- TASK INSTRUCTIONS
Exactly as written, output the lines below starting from the first and ending with the line that contains "Question of Law No. 2"; omit pictures.

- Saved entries
┌────────

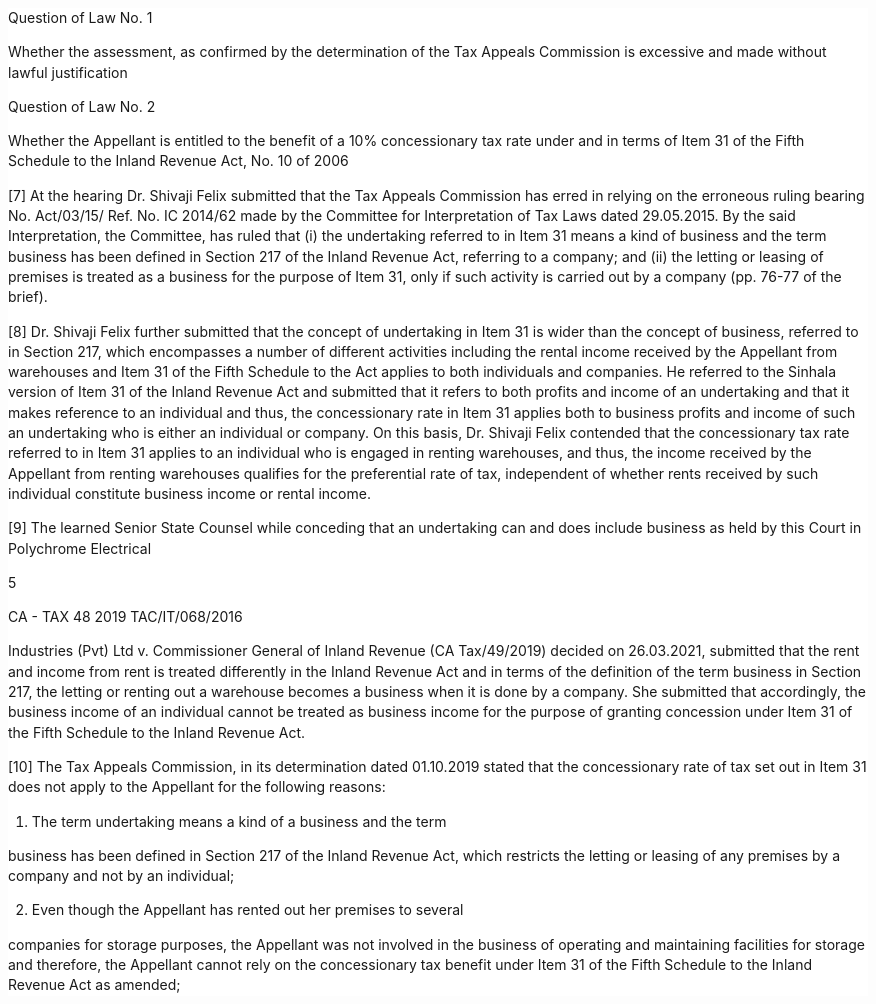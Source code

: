Question of Law No. 1

Whether the assessment, as confirmed by the determination of the Tax Appeals Commission is excessive and made without lawful justification

Question of Law No. 2

Whether the Appellant is entitled to the benefit of a 10% concessionary tax rate under and in terms of Item 31 of the Fifth Schedule to the Inland Revenue Act, No. 10 of 2006

[7] At the hearing Dr. Shivaji Felix submitted that the Tax Appeals Commission has erred in relying on the erroneous ruling bearing No. Act/03/15/ Ref. No. IC 2014/62 made by the Committee for Interpretation of Tax Laws dated 29.05.2015. By the said Interpretation, the Committee, has ruled that (i) the undertaking referred to in Item 31 means a kind of business and the term business has been defined in Section 217 of the Inland Revenue Act, referring to a company; and (ii) the letting or leasing of premises is treated as a business for the purpose of Item 31, only if such activity is carried out by a company (pp. 76-77 of the brief).

[8] Dr. Shivaji Felix further submitted that the concept of undertaking in Item 31 is wider than the concept of business, referred to in Section 217, which encompasses a number of different activities including the rental income received by the Appellant from warehouses and Item 31 of the Fifth Schedule to the Act applies to both individuals and companies. He referred to the Sinhala version of Item 31 of the Inland Revenue Act and submitted that it refers to both profits and income of an undertaking and that it makes reference to an individual and thus, the concessionary rate in Item 31 applies both to business profits and income of such an undertaking who is either an individual or company. On this basis, Dr. Shivaji Felix contended that the concessionary tax rate referred to in Item 31 applies to an individual who is engaged in renting warehouses, and thus, the income received by the Appellant from renting warehouses qualifies for the preferential rate of tax, independent of whether rents received by such individual constitute business income or rental income.

[9] The learned Senior State Counsel while conceding that an undertaking can and does include business as held by this Court in Polychrome Electrical

5

CA - TAX 48 2019 TAC/IT/068/2016

Industries (Pvt) Ltd v. Commissioner General of Inland Revenue (CA Tax/49/2019) decided on 26.03.2021, submitted that the rent and income from rent is treated differently in the Inland Revenue Act and in terms of the definition of the term business in Section 217, the letting or renting out a warehouse becomes a business when it is done by a company. She submitted that accordingly, the business income of an individual cannot be treated as business income for the purpose of granting concession under Item 31 of the Fifth Schedule to the Inland Revenue Act.

[10] The Tax Appeals Commission, in its determination dated 01.10.2019 stated that the concessionary rate of tax set out in Item 31 does not apply to the Appellant for the following reasons:

1. The term undertaking means a kind of a business and the term

business has been defined in Section 217 of the Inland Revenue Act, which restricts the letting or leasing of any premises by a company and not by an individual;

2. Even though the Appellant has rented out her premises to several

companies for storage purposes, the Appellant was not involved in the business of operating and maintaining facilities for storage and therefore, the Appellant cannot rely on the concessionary tax benefit under Item 31 of the Fifth Schedule to the Inland Revenue Act as amended;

└────────

- TASK ANSWER
Source code

:Question of Law No. 1

Whether the assessment, as confirmed by the determination of the Tax Appeals Commission is excessive and made without lawful justification

Question of Law No. 2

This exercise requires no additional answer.